Der Beklagte hätte Verwaltungsermessen (§ 39 Sozialgesetzbuch – Allgemeiner Teil – SGB I) entsprechend dem Zweck der Ermächtigung nach den §§ 82 Abs. 2, 89 Abs. 1 BVG in Verbindung mit dem Rundschreiben des BMA vom 8. Oktober 1991 nur dann ausüben müssen, wenn der Kläger eine Schädigung im Sinne des § 1 Abs. 1 BVG erlitten haben sollte (siehe auch BSG, Urteil vom 4. Februar 1998 – a.a.O. –). Nach dieser Vorschrift erhält wegen der gesundheitlichen und wirtschaftlichen Folgen der Schädigung auf Antrag Versorgung, wer durch eine militärische oder militärähnliche Dienstverrichtung oder durch einen Unfall während der Ausübung des militärischen Dienstes oder durch die dem Dienst eigentümlichen Verhältnisse eine gesundheitliche Schädigung erlitten hat (§ 1 Abs. 1 BVG wie § 81 Abs. 1 SVG).

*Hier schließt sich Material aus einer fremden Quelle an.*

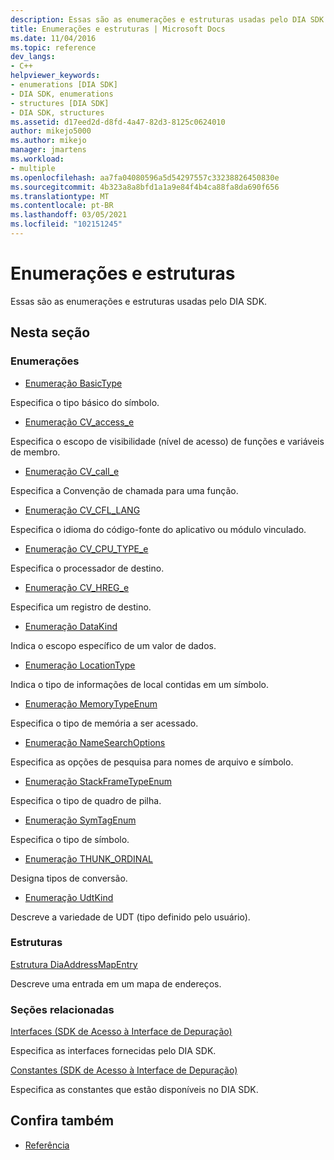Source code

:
 ```yaml
---
description: Essas são as enumerações e estruturas usadas pelo DIA SDK.
title: Enumerações e estruturas | Microsoft Docs
ms.date: 11/04/2016
ms.topic: reference
dev_langs:
- C++
helpviewer_keywords:
- enumerations [DIA SDK]
- DIA SDK, enumerations
- structures [DIA SDK]
- DIA SDK, structures
ms.assetid: d17eed2d-d8fd-4a47-82d3-8125c0624010
author: mikejo5000
ms.author: mikejo
manager: jmartens
ms.workload:
- multiple
ms.openlocfilehash: aa7fa04080596a5d54297557c33238826450830e
ms.sourcegitcommit: 4b323a8a8bfd1a1a9e84f4b4ca88fa8da690f656
ms.translationtype: MT
ms.contentlocale: pt-BR
ms.lasthandoff: 03/05/2021
ms.locfileid: "102151245"
---
```

# <a name="enumerations-and-structures"></a>Enumerações e estruturas

Essas são as enumerações e estruturas usadas pelo DIA SDK.

## <a name="in-this-section"></a>Nesta seção

### <a name="enumerations"></a>Enumerações

- [Enumeração BasicType](../../debugger/debug-interface-access/basictype.md)

 Especifica o tipo básico do símbolo.

- [Enumeração CV_access_e](../../debugger/debug-interface-access/cv-access-e.md)

 Especifica o escopo de visibilidade (nível de acesso) de funções e variáveis de membro.

- [Enumeração CV_call_e](../../debugger/debug-interface-access/cv-call-e.md)

 Especifica a Convenção de chamada para uma função.

- [Enumeração CV_CFL_LANG](../../debugger/debug-interface-access/cv-cfl-lang.md)

 Especifica o idioma do código-fonte do aplicativo ou módulo vinculado.

- [Enumeração CV_CPU_TYPE_e](../../debugger/debug-interface-access/cv-cpu-type-e.md)

 Especifica o processador de destino.

- [Enumeração CV_HREG_e](../../debugger/debug-interface-access/cv-hreg-e.md)

 Especifica um registro de destino.

- [Enumeração DataKind](../../debugger/debug-interface-access/datakind.md)

 Indica o escopo específico de um valor de dados.

- [Enumeração LocationType](../../debugger/debug-interface-access/locationtype.md)

 Indica o tipo de informações de local contidas em um símbolo.

- [Enumeração MemoryTypeEnum](../../debugger/debug-interface-access/memorytypeenum.md)

 Especifica o tipo de memória a ser acessado.

- [Enumeração NameSearchOptions](../../debugger/debug-interface-access/namesearchoptions.md)

 Especifica as opções de pesquisa para nomes de arquivo e símbolo.

- [Enumeração StackFrameTypeEnum](../../debugger/debug-interface-access/stackframetypeenum.md)

 Especifica o tipo de quadro de pilha.

- [Enumeração SymTagEnum](../../debugger/debug-interface-access/symtagenum.md)

 Especifica o tipo de símbolo.

- [Enumeração THUNK_ORDINAL](../../debugger/debug-interface-access/thunk-ordinal.md)

 Designa tipos de conversão.

- [Enumeração UdtKind](../../debugger/debug-interface-access/udtkind.md)

 Descreve a variedade de UDT (tipo definido pelo usuário).

### <a name="structures"></a>Estruturas

[Estrutura DiaAddressMapEntry](../../debugger/debug-interface-access/diaaddressmapentry.md)

Descreve uma entrada em um mapa de endereços.

### <a name="related-sections"></a>Seções relacionadas

[Interfaces (SDK de Acesso à Interface de Depuração)](../../debugger/debug-interface-access/interfaces-debug-interface-access-sdk.md)

Especifica as interfaces fornecidas pelo DIA SDK.

[Constantes (SDK de Acesso à Interface de Depuração)](../../debugger/debug-interface-access/constants-debug-interface-access-sdk.md)

Especifica as constantes que estão disponíveis no DIA SDK.

## <a name="see-also"></a>Confira também

- [Referência](../../debugger/debug-interface-access/debug-interface-access-sdk-reference.md)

Wie oben schon ausgeführt, ereignete sich der Unfall des Klägers am 10. Oktober 1976 während der Ausübung des Wehrdienstes bei der NVA der früheren DDR und führte zu der gesundheitlichen Schädigung am linken Kniegelenk des Klägers in Form einer Distorsion mit nachfolgender Bewegungseinschränkung und schmerzhafter Anschwellung, wie sich aus dem ärztlichen Gutachten der NVA vom 12. Juni 1986 ergibt. Zutreffend hat das Sozialgericht indes das Vorliegen der Voraussetzungen des § 1 Abs. 1 BVG verneint, da die aktuellen gesundheitlichen Befunde des Klägers nicht als Folge dieser Schädigung im Sinne des versorgungsrechtlich relevanten Kausalzusammenhangs anzuerkennen sind. Dabei genügt nach § 1 Abs. 3 BVG zur Anerkennung einer Gesundheitsstörung als Folge einer Schädigung die Wahrscheinlichkeit des ursächlichen Zusammenhangs. Wahrscheinlichkeit im Sinne des § 1 Abs. 3 BVG liegt vor, wenn unter Berücksichtigung der herrschenden medizinisch-wissenschaftlichen Lehrmeinung mehr für als gegen den ursächlichen Zusammenhang spricht (siehe Verwaltungsvorschrift Nr. 9 zu § 1 BVG). Ursachen sind die Bedingungen, die wegen ihrer besonderen Beziehung zum Erfolg zu dessen Eintritt wesentlich mitgewirkt haben. Haben mehrere Umstände zu einem Erfolg beigetragen, sind sie versorgungsrechtlich nur dann nebeneinander stehende Mitursachen, wenn sie in ihrer Bedeutung und Tragweite für den Eintritt des Erfolges annähernd gleichwertig sind. Kommt einem der Umstände gegenüber dem anderen eine überragende Bedeutung zu, ist dieser Umstand allein Ursache im Sinne des Bundesversorgungsgesetzes (vgl. Verwaltungsvorschrift Nr. 2 zu § 1 BVG).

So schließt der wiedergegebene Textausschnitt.